Chapter 2: Getting started with ggplot2

2.1 Introduction

2.2 Fuel Economy Data

library(ggplot2)
## Warning: package 'ggplot2' was built under R version 3.5.2
mpg <- mpg

2.3: Key Components

Data: mpg

Aesthetic Mapping: engine size (x) to fuel (y)

Layer: points

ggplot(mpg, aes(displ, hwy)) +
  geom_point()

2.4: Color, Size, Shape and Other Aesthetic Attributes

  • Color and shape work well with categorical variables
  • Size works well for continuous variables
  • If too much data, faceting can help
  • “When using aesthetics in a plot, less is usually more”
  • “Instead of trying to make one very complex plot that shows everything at once, see if you can create a series of simple plots that tell a story, leading the reader from ignorance to knowledge”
ggplot(mpg, aes(displ, hwy, color = class)) +
  geom_point()

ggplot(mpg, aes(displ, hwy, shape = drv)) +
  geom_point()

ggplot(mpg, aes(displ, hwy, size = cyl)) +
  geom_point()

ggplot(mpg, aes(displ, hwy)) +
  geom_point(aes(color = "blue"))

ggplot(mpg, aes(displ, hwy)) +
  geom_point(color = "blue")

2.5: Faceting

ggplot(mpg, aes(displ, hwy)) +
  geom_point() +
  facet_wrap(~class)

2.6: Plot Geoms

  • geom_smooth()
    • fits smoother to data
  • geom_boxplot()
    • box and whisker
  • geom_histogram() & geom_freepoly()
    • shows distribution of continuous variables
  • geom_bar()
    • shows distribution of categorical variables
  • geom_path() & geom_line()
    • shows line of variables, usually over time

6.2.1 Smoothers

ggplot(mpg, aes(displ, hwy)) +
  geom_smooth() 
## `geom_smooth()` using method = 'loess' and formula 'y ~ x'

ggplot(mpg, aes(displ, hwy)) +
  geom_point() +
  geom_smooth() 
## `geom_smooth()` using method = 'loess' and formula 'y ~ x'

### 6.2.2 Boxplots and jittered points

ggplot(mpg, aes(drv, hwy)) + 
  geom_point()

ggplot(mpg, aes(drv, hwy)) + 
  geom_jitter()

ggplot(mpg, aes(drv, hwy)) + 
  geom_boxplot()

ggplot(mpg, aes(drv, hwy)) + 
  geom_violin()

### 2.6.3 Histograms and Frequency Polygons * These show the distribution of a single numeric variable * They provide more information about a single group * pick a different bin with binwidth

ggplot(mpg, aes(hwy)) +
  geom_histogram()
## `stat_bin()` using `bins = 30`. Pick better value with `binwidth`.

ggplot(mpg, aes(hwy)) +
  geom_freqpoly()
## `stat_bin()` using `bins = 30`. Pick better value with `binwidth`.

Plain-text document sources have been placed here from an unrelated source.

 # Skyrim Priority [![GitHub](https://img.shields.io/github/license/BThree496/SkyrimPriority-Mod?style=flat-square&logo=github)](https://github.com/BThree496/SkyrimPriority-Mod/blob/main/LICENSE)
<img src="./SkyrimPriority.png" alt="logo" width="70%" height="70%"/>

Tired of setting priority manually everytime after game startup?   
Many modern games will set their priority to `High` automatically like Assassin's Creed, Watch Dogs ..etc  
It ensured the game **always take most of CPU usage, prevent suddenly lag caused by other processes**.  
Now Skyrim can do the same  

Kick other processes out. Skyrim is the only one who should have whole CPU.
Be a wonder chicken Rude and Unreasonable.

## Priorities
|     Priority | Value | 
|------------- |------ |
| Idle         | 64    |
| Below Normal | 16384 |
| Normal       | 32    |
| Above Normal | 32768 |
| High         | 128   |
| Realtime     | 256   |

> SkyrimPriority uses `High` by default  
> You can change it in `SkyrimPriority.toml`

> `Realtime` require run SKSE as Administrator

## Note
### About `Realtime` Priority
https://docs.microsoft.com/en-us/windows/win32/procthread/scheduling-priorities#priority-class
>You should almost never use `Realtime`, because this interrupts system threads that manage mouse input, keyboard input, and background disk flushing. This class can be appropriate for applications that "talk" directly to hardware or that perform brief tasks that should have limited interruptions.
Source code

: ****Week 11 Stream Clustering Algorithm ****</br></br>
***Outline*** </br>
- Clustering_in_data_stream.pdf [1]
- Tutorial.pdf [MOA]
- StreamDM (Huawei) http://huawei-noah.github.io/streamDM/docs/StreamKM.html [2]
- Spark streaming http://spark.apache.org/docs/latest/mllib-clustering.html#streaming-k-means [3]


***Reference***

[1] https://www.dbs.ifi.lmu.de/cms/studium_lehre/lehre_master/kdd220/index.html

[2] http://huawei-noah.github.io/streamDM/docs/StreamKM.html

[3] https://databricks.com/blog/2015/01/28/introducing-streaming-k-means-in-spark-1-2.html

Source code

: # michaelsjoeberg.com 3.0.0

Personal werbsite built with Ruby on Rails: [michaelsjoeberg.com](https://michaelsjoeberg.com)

ggplot(mpg, aes(displ, color= drv)) +
  geom_freqpoly(binwidth = 0.5)

ggplot(mpg, aes(displ, fill = drv)) +
  geom_histogram(binwidth = 0.5) +
  facet_wrap(~drv, ncol = 1)

2.6.4 Bar Charts

  • Two types of bar charts
  • First below expects unsumarised data and each observation contributes one unit to the height of the bar
  • Second type expects presummarised data NOTE: You need to tell geom_bar() to not run the default stat which bins and counts the data
ggplot(mpg, aes(manufacturer)) + 
  geom_bar()

drugs <- data.frame(
  drug = c("a", "b", "c"),
  effect = c(4.2,9.7,5.1)
)
ggplot(drugs, aes(drug, effect)) +
  geom_bar(stat = "identity")

  • Geom point is often better in this case because it takes less space and doesn’t require the y axis to have 0
ggplot(drugs, aes(drug, effect)) +
  geom_point()

## 2.6.5 Time Series with Line and Path Plots * Line plots: + join points from left to right + Have time on x axis * Path plots: j + join points in the order they appear in the dataset + time is included

economics <- economics
ggplot(economics, aes(date, unemploy / pop)) + 
  geom_line()

ggplot(economics, aes(date, uempmed)) + 
  geom_line()

Plotting unemployment rate vs length of unemployment (and join the individual observations with a path)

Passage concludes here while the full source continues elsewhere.